Practical aspects of higher‐order numerical schemes for wave propagation phenomena

This paper examines practical issues related to the use of compact‐difference‐based fourth‐ and sixth‐order schemes for wave propagation phenomena with focus on Maxwell's equations of electromagnetics. An outline of the formulation and scheme optimization is followed by an assessment of the error accruing from application on stretched meshes with two approaches: transformed plane method and physical space differencing. In the first technique, the truncation error expansion for the sixth‐order compact scheme confirms that the order of accuracy is preserved if a consistent mesh refinement strategy is followed and further that metrics should be evaluated numerically even if analytic expressions are available. Physical space‐differencing formulas are derived for the five‐point stencil by expressing the coefficients in terms of local spacing ratios.
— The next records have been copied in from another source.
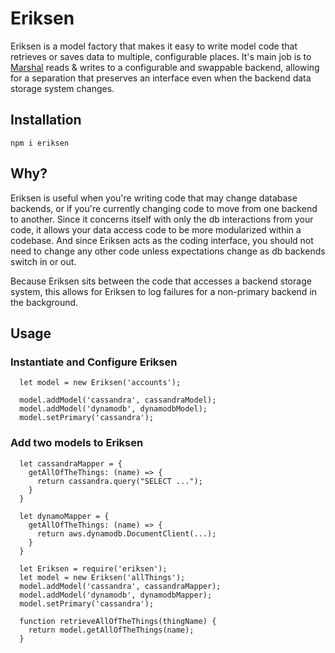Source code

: # Eriksen

Eriksen is a model factory that makes it easy to write model code that retrieves
or saves data to multiple, configurable places.  It's main job is to
[Marshal](https://en.wikipedia.org/wiki/Marshall_Eriksen) reads & writes to a configurable
and swappable backend, allowing for a separation that preserves an interface even
when the backend data storage system changes.

## Installation

```
npm i eriksen
```

## Why?

Eriksen is useful when you're writing code that may change database backends, or
if you're currently changing code to move from one backend to another.  Since it
concerns itself with only the db interactions from your code, it allows your data
access code to be more modularized within a codebase.  And since Eriksen acts as
the coding interface, you should not need to change any other code unless expectations
change as db backends switch in or out.

Because Eriksen sits between the code that accesses a backend storage system, this
allows for Eriksen to log failures for a non-primary backend in the background.

## Usage

### Instantiate and Configure Eriksen

```
  let model = new Eriksen('accounts');

  model.addModel('cassandra', cassandraModel);
  model.addModel('dynamodb', dynamodbModel);
  model.setPrimary('cassandra');
```

### Add two models to Eriksen

```
  let cassandraMapper = {
    getAllOfTheThings: (name) => {
      return cassandra.query("SELECT ...");
    }
  }

  let dynamoMapper = {
    getAllOfTheThings: (name) => {
      return aws.dynamodb.DocumentClient(...);
    }
  }

  let Eriksen = require('eriksen');
  let model = new Eriksen('allThings');
  model.addModel('cassandra', cassandraMapper);
  model.addModel('dynamodb', dynamodbMapper);
  model.setPrimary('cassandra');

  function retrieveAllOfTheThings(thingName) {
    return model.getAllOfTheThings(name);
  }
```

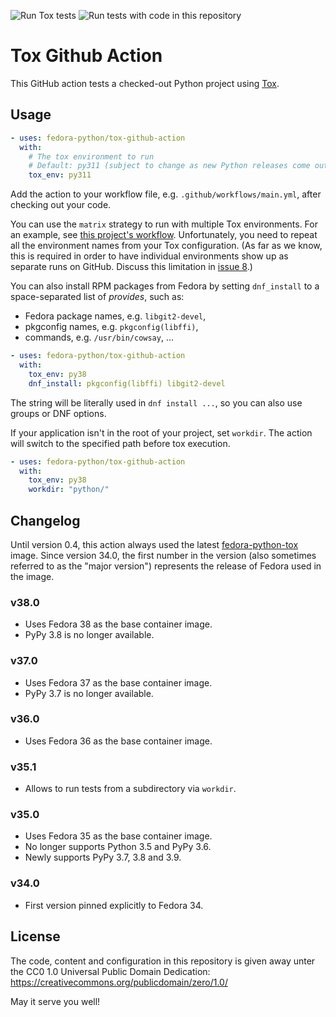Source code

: ![Run Tox tests](https://github.com/fedora-python/tox-github-action/workflows/Run%20Tox%20tests/badge.svg)
![Run tests with code in this repository](https://github.com/fedora-python/tox-github-action/workflows/Run%20tests%20with%20code%20in%20this%20repository/badge.svg)

# Tox Github Action

This GitHub action tests a checked-out Python project using
[Tox](https://tox.readthedocs.io/en/latest/index.html).


## Usage

```yaml
- uses: fedora-python/tox-github-action
  with:
    # The tox environment to run
    # Default: py311 (subject to change as new Python releases come out)
    tox_env: py311
```

Add the action to your workflow file, e.g. `.github/workflows/main.yml`,
after checking out your code.

You can use the `matrix` strategy to run with multiple Tox environments.
For an example, see [this project's workflow](.github/workflows/main.yml).
Unfortunately, you need to repeat all the environment names
from your Tox configuration.
(As far as we know, this is required in order to have individual environments
show up as separate runs on GitHub. Discuss this limitation in [issue 8].)

You can also install RPM packages from Fedora by setting `dnf_install` to
a space-separated list of *provides*, such as:

* Fedora package names, e.g. `libgit2-devel`,
* pkgconfig names, e.g. `pkgconfig(libffi)`,
* commands, e.g. `/usr/bin/cowsay`, ...

```yaml
- uses: fedora-python/tox-github-action
  with:
    tox_env: py38
    dnf_install: pkgconfig(libffi) libgit2-devel
```

The string will be literally used in `dnf install ...`, so you can also use
groups or DNF options.

[issue 8]: https://github.com/fedora-python/tox-github-action/issues/8

If your application isn't in the root of your project, set `workdir`. The action
will switch to the specified path before tox execution.

```yaml
- uses: fedora-python/tox-github-action
  with:
    tox_env: py38
    workdir: "python/"
```

## Changelog

Until version 0.4, this action always used the latest [fedora-python-tox](https://hub.docker.com/repository/docker/fedorapython/fedora-python-tox)
image. Since version 34.0, the first number in the version (also sometimes
referred to as the "major version") represents the release of Fedora used in the image.

### v38.0

* Uses Fedora 38 as the base container image.
* PyPy 3.8 is no longer available.

### v37.0

* Uses Fedora 37 as the base container image.
* PyPy 3.7 is no longer available.

### v36.0

* Uses Fedora 36 as the base container image.

### v35.1

* Allows to run tests from a subdirectory via `workdir`.

### v35.0

* Uses Fedora 35 as the base container image.
* No longer supports Python 3.5 and PyPy 3.6.
* Newly supports PyPy 3.7, 3.8 and 3.9.

### v34.0

* First version pinned explicitly to Fedora 34.

## License

The code, content and configuration in this repository is given away unter the
CC0 1.0 Universal Public Domain Dedication:
https://creativecommons.org/publicdomain/zero/1.0/

May it serve you well!
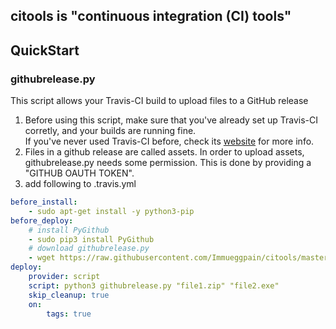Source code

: ## citools is "continuous integration (CI) tools"

## QuickStart

### githubrelease.py
This script allows your Travis-CI build to upload files to a GitHub release

1. Before using this script, make sure that you've already set up Travis-CI corretly, and your builds are running fine.  
If you've never used Travis-CI before, check its [website](https://docs.travis-ci.com/) for more info.
1. Files in a github release are called assets. In order to upload assets, githubrelease.py needs some permission. This is done by providing a "GITHUB OAUTH TOKEN".
1. add following to .travis.yml

```yaml
before_install:
    - sudo apt-get install -y python3-pip
before_deploy:
    # install PyGithub
    - sudo pip3 install PyGithub
    # download githubrelease.py
    - wget https://raw.githubusercontent.com/Immueggpain/citools/master/githubrelease.py
deploy:
    provider: script
    script: python3 githubrelease.py "file1.zip" "file2.exe"
    skip_cleanup: true
    on:
        tags: true
```
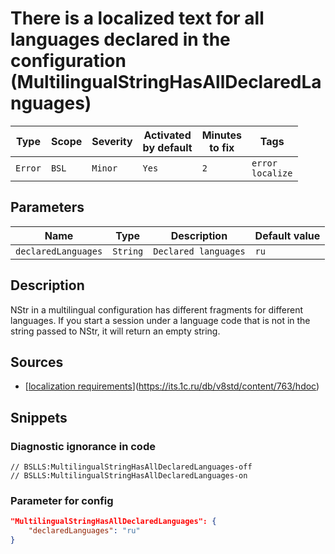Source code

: # There is a localized text for all languages declared in the configuration (MultilingualStringHasAllDeclaredLanguages)

Type | Scope | Severity | Activated<br>by default | Minutes<br>to fix | Tags
--- | --- | --- | --- | --- | ---
`Error` | `BSL` | `Minor` | `Yes` | `2` | `error`<br>`localize`

## Parameters

Name | Type | Description | Default value
--- | --- | --- | ---
`declaredLanguages` | `String` | `Declared languages` | `ru`

<!-- Блоки выше заполняются автоматически, не трогать -->

## Description

NStr in a multilingual configuration has different fragments for different languages.
If you start a session under a language code that is not in the string passed to NStr, it will return an empty string.

## Sources

- [[localization requirements](https://its.1c.ru/db/v8std/content/763/hdoc)](https://its.1c.ru/db/v8std/content/763/hdoc)

## Snippets

<!-- Блоки ниже заполняются автоматически, не трогать -->

### Diagnostic ignorance in code

```bsl
// BSLLS:MultilingualStringHasAllDeclaredLanguages-off
// BSLLS:MultilingualStringHasAllDeclaredLanguages-on
```

### Parameter for config

```json
"MultilingualStringHasAllDeclaredLanguages": {
    "declaredLanguages": "ru"
}
```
The order of accuracy of the reconstruction operator is then verified with a numerical experiment on stretched meshes. To ensure stability for a broad range of problems, Fourier analysis is employed to develop a single‐parameter family of up to tenth‐order tridiagonal‐based spatial filters. The implementation of these filters is discussed in terms of their effect on the interior scheme as well as in a 1‐D cavity where they are employed to suppress a late‐time instability. The paper concludes after demonstrating the application of the scheme to several 3‐D canonical problems utilizing Cartesian as well as curvilinear meshes. Published in 1999 by John Wiley & Sons, Ltd. This article is a U.S. Government work and is in the public domain in the United States.